We don’t need Forbes magazine to tell us humor is a good thing. We knew that already. As it turns out, though, it can also be an asset in the office. It puts people at ease. It builds trust. It improves morale. It can even increase productivity.
So why not inject some humor into the employee survey? Finding some fun, playful ways to discover what your staff is thinking about could be just the momentary distraction the office needs. Consider some of the questions we’ve asked in our own internal surveys.
If your organization had a theme song, what would it sound like?
- “Workin’ 9 to 5” by Dolly Parton
- “Shiny Happy People” by R.E.M.
- That creepy “dooooo-doop” sound you hear when Jaws is about to attack
Songs and sounds often have automatic associations for us. They conjure up memories — sometimes positive, sometimes negative. They can also capture in a nutshell how a person feels about your company.
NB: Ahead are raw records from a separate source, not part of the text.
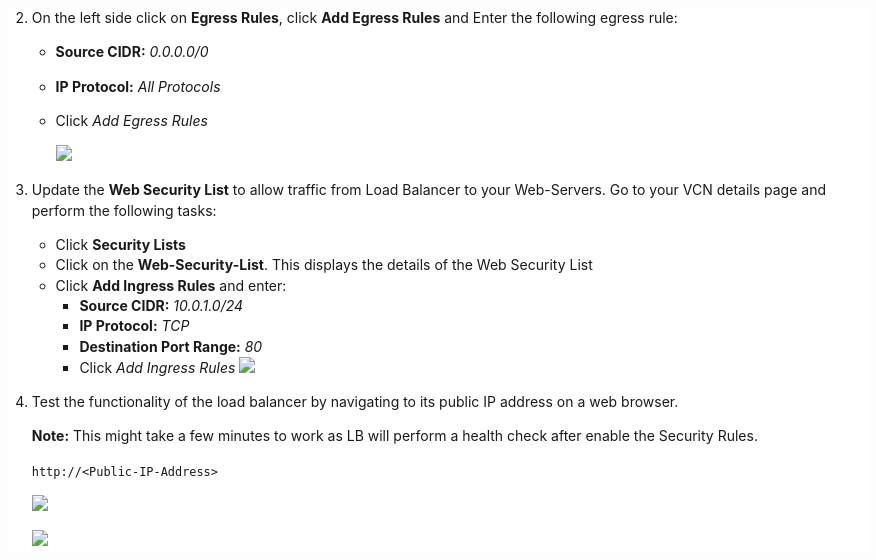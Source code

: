 2. On the left side click on  **Egress Rules**, click **Add Egress Rules** and Enter the following egress rule: 

    - **Source CIDR:** *0.0.0.0/0*
    -  **IP Protocol:** *All Protocols*
    - Click *Add Egress Rules*

        ![](media/image19.png)

3. Update the **Web Security List** to allow traffic from Load Balancer to your Web-Servers. Go to your VCN details page and perform the following tasks:

    - Click **Security Lists**
    - Click on the **Web-Security-List**. This displays the details of the Web Security List
    - Click **Add Ingress Rules** and enter:
      -  **Source CIDR:** *10.0.1.0/24*
      - **IP Protocol:** *TCP*
      - **Destination Port Range:** *80*
      - Click *Add Ingress Rules*
        ![](media/image10.png)

4. Test the functionality of the load balancer by navigating to its public IP address on a web browser.
    
    **Note:** This might take a few minutes to work as LB will perform a health check after enable the Security Rules. 

    `http://<Public-IP-Address>`

    ![](media/image14.png)

    ![](media/image15.png)

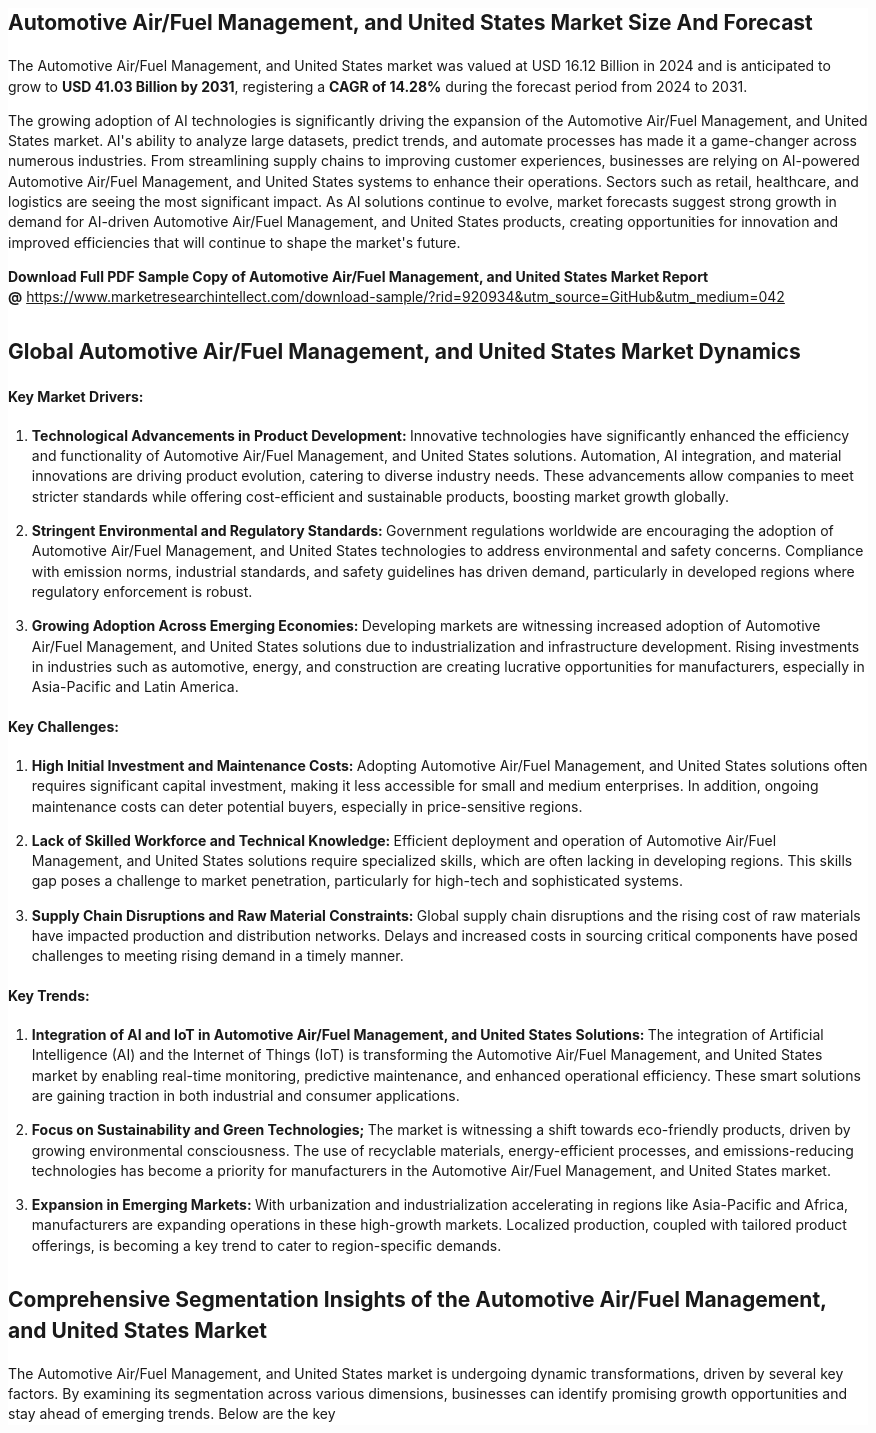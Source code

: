 <h2>Automotive Air/Fuel Management, and United States Market Size And Forecast</h2><p>The Automotive Air/Fuel Management, and United States market was valued at USD 16.12 Billion in 2024 and is anticipated to grow to <strong>USD 41.03 Billion by 2031</strong>, registering a <strong>CAGR of 14.28%</strong> during the forecast period from 2024 to 2031.</p><p>The growing adoption of AI technologies is significantly driving the expansion of the Automotive Air/Fuel Management, and United States market. AI's ability to analyze large datasets, predict trends, and automate processes has made it a game-changer across numerous industries. From streamlining supply chains to improving customer experiences, businesses are relying on AI-powered Automotive Air/Fuel Management, and United States systems to enhance their operations. Sectors such as retail, healthcare, and logistics are seeing the most significant impact. As AI solutions continue to evolve, market forecasts suggest strong growth in demand for AI-driven Automotive Air/Fuel Management, and United States products, creating opportunities for innovation and improved efficiencies that will continue to shape the market's future.</p><p><strong>Download Full PDF Sample Copy of Automotive Air/Fuel Management, and United States Market Report @</strong>&nbsp;<a href="https://www.marketresearchintellect.com/download-sample/?rid=920934&amp;utm_source=GitHub&amp;utm_medium=042">https://www.marketresearchintellect.com/download-sample/?rid=920934&amp;utm_source=GitHub&amp;utm_medium=042</a></p><h2>Global Automotive Air/Fuel Management, and United States Market Dynamics</h2><h4><strong>Key Market Drivers:</strong></h4><ol><li><p><strong>Technological Advancements in Product Development:&nbsp;</strong>Innovative technologies have significantly enhanced the efficiency and functionality of Automotive Air/Fuel Management, and United States solutions. Automation, AI integration, and material innovations are driving product evolution, catering to diverse industry needs. These advancements allow companies to meet stricter standards while offering cost-efficient and sustainable products, boosting market growth globally.</p></li><li><p><strong>Stringent Environmental and Regulatory Standards:&nbsp;</strong>Government regulations worldwide are encouraging the adoption of Automotive Air/Fuel Management, and United States technologies to address environmental and safety concerns. Compliance with emission norms, industrial standards, and safety guidelines has driven demand, particularly in developed regions where regulatory enforcement is robust.</p></li><li><p><strong>Growing Adoption Across Emerging Economies:&nbsp;</strong>Developing markets are witnessing increased adoption of Automotive Air/Fuel Management, and United States solutions due to industrialization and infrastructure development. Rising investments in industries such as automotive, energy, and construction are creating lucrative opportunities for manufacturers, especially in Asia-Pacific and Latin America.</p></li></ol><h4><strong>Key Challenges:</strong></h4><ol><li><p><strong>High Initial Investment and Maintenance Costs:&nbsp;</strong>Adopting Automotive Air/Fuel Management, and United States solutions often requires significant capital investment, making it less accessible for small and medium enterprises. In addition, ongoing maintenance costs can deter potential buyers, especially in price-sensitive regions.</p></li><li><p><strong>Lack of Skilled Workforce and Technical Knowledge:&nbsp;</strong>Efficient deployment and operation of Automotive Air/Fuel Management, and United States solutions require specialized skills, which are often lacking in developing regions. This skills gap poses a challenge to market penetration, particularly for high-tech and sophisticated systems.</p></li><li><p><strong>Supply Chain Disruptions and Raw Material Constraints:&nbsp;</strong>Global supply chain disruptions and the rising cost of raw materials have impacted production and distribution networks. Delays and increased costs in sourcing critical components have posed challenges to meeting rising demand in a timely manner.</p></li></ol><h4><strong>Key Trends:</strong></h4><ol><li><p><strong>Integration of AI and IoT in Automotive Air/Fuel Management, and United States Solutions:&nbsp;</strong>The integration of Artificial Intelligence (AI) and the Internet of Things (IoT) is transforming the Automotive Air/Fuel Management, and United States market by enabling real-time monitoring, predictive maintenance, and enhanced operational efficiency. These smart solutions are gaining traction in both industrial and consumer applications.</p></li><li><p><strong>Focus on Sustainability and Green Technologies;&nbsp;</strong>The market is witnessing a shift towards eco-friendly products, driven by growing environmental consciousness. The use of recyclable materials, energy-efficient processes, and emissions-reducing technologies has become a priority for manufacturers in the Automotive Air/Fuel Management, and United States market.</p></li><li><p><strong>Expansion in Emerging Markets:&nbsp;</strong>With urbanization and industrialization accelerating in regions like Asia-Pacific and Africa, manufacturers are expanding operations in these high-growth markets. Localized production, coupled with tailored product offerings, is becoming a key trend to cater to region-specific demands.</p></li></ol><div class="article-main__content" data-test-id="publishing-text-block"><h2>Comprehensive Segmentation Insights of the Automotive Air/Fuel Management, and United States Market</h2><p>The Automotive Air/Fuel Management, and United States market is undergoing dynamic transformations, driven by several key factors. By examining its segmentation across various dimensions, businesses can identify promising growth opportunities and stay ahead of emerging trends. Below are the key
If a movie were being made about your organization, what famous character would best represent your CEO?
- John McClane, from the “Die Hard” series (played by Bruce Willis)
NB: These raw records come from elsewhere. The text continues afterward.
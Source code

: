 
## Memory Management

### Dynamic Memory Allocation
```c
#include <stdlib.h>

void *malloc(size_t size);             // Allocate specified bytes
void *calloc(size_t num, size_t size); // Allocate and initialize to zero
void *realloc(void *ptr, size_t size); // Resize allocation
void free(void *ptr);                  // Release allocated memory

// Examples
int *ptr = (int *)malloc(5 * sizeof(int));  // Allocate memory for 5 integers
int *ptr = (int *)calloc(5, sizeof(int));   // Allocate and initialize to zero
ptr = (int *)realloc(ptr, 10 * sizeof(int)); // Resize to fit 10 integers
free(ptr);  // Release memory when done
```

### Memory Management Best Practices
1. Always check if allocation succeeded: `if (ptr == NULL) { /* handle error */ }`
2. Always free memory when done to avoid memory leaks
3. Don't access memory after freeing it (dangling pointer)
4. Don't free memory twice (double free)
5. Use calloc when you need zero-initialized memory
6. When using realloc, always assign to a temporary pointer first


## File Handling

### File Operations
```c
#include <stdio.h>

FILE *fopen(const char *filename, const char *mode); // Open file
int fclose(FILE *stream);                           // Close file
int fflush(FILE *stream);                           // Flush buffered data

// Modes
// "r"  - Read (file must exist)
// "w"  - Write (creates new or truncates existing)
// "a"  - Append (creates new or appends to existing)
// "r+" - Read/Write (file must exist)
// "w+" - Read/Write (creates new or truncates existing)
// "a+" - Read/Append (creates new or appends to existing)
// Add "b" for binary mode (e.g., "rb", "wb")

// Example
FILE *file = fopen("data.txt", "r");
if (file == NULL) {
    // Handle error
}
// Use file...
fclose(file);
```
- Miranda Priestly, from “The Devil Wears Prada” (played by Meryl Streep)
- Norman Bates, from “Psycho” (played by Anthony Perkins)
Is your CEO the protective type who will swoop in and and help out no matter the situation? Or is he more like a creepy fiend? Just like movies, particular actors and characters can evoke strong feelings and reactions.
If you had to describe your company as an animal, what animal would it be?
- Baby panda bear
Ah, what a stark contrast that set of images conjures up. Is your company a fierce leader, a slithering creeper full of venom, or is it cute and cuddly? Is it a warm-blooded mammal or a cold-blooded reptile? A range of images can serve as a strong parallel to what a company might represent.
See how much insight a seemingly benign (albeit surprising) question can bring out? Humor is unexpected in a survey. It’s unusual. Most importantly, though, it can put people at ease and bring out surprising truth.
Throw questions like this into your weekly or biweekly employee surveys for a quick laugh. Ask them in a poll before a quarterly department meeting or company meeting. You can even compare answers between departments to see how they stack up.
A little humor can be just what an office needs. Put a dash of it into your surveys from time to time and you can get a lot of great feedback.
One last piece of advice, though: maybe keep the mushroom jokes to yourself.